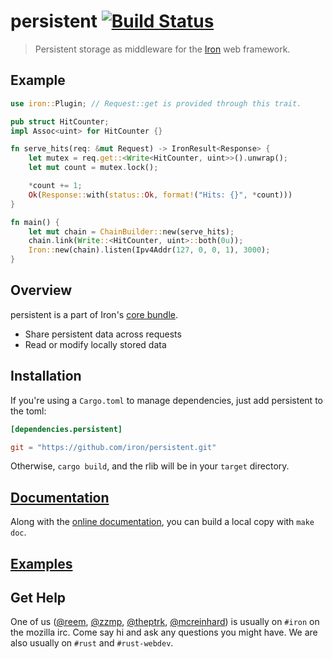 persistent [![Build Status](https://secure.travis-ci.org/iron/persistent.png?branch=master)](https://travis-ci.org/iron/persistent)
====

> Persistent storage as middleware for the [Iron](https://github.com/iron/iron) web framework.

## Example

```rust
use iron::Plugin; // Request::get is provided through this trait.

pub struct HitCounter;
impl Assoc<uint> for HitCounter {}

fn serve_hits(req: &mut Request) -> IronResult<Response> {
    let mutex = req.get::<Write<HitCounter, uint>>().unwrap();
    let mut count = mutex.lock();

    *count += 1;
    Ok(Response::with(status::Ok, format!("Hits: {}", *count)))
}

fn main() {
    let mut chain = ChainBuilder::new(serve_hits);
    chain.link(Write::<HitCounter, uint>::both(0u));
    Iron::new(chain).listen(Ipv4Addr(127, 0, 0, 1), 3000);
}
```

## Overview

persistent is a part of Iron's [core bundle](https://github.com/iron/core).

- Share persistent data across requests
- Read or modify locally stored data

## Installation

If you're using a `Cargo.toml` to manage dependencies, just add persistent to the toml:

```toml
[dependencies.persistent]

git = "https://github.com/iron/persistent.git"
```

Otherwise, `cargo build`, and the rlib will be in your `target` directory.

## [Documentation](http://ironframework.io/doc/persistent)

Along with the [online documentation](http://ironframework.io/doc/persistent),
you can build a local copy with `make doc`.

## [Examples](/examples)

## Get Help

One of us ([@reem](https://github.com/reem/), [@zzmp](https://github.com/zzmp/),
[@theptrk](https://github.com/theptrk/), [@mcreinhard](https://github.com/mcreinhard))
is usually on `#iron` on the mozilla irc. Come say hi and ask any questions you might have.
We are also usually on `#rust` and `#rust-webdev`.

══════════

WHAT YOU SHOULD DO » The response should consist only of the lines from the one containing "- Read or modify locally stored data" to the end of the material above, both included.

ANSWER TO THE EXERCISE »
- Read or modify locally stored data

## Installation

If you're using a `Cargo.toml` to manage dependencies, just add persistent to the toml:

```toml
[dependencies.persistent]

git = "https://github.com/iron/persistent.git"
```

Otherwise, `cargo build`, and the rlib will be in your `target` directory.

## [Documentation](http://ironframework.io/doc/persistent)

Along with the [online documentation](http://ironframework.io/doc/persistent),
you can build a local copy with `make doc`.

## [Examples](/examples)

## Get Help

One of us ([@reem](https://github.com/reem/), [@zzmp](https://github.com/zzmp/),
[@theptrk](https://github.com/theptrk/), [@mcreinhard](https://github.com/mcreinhard))
is usually on `#iron` on the mozilla irc. Come say hi and ask any questions you might have.
We are also usually on `#rust` and `#rust-webdev`.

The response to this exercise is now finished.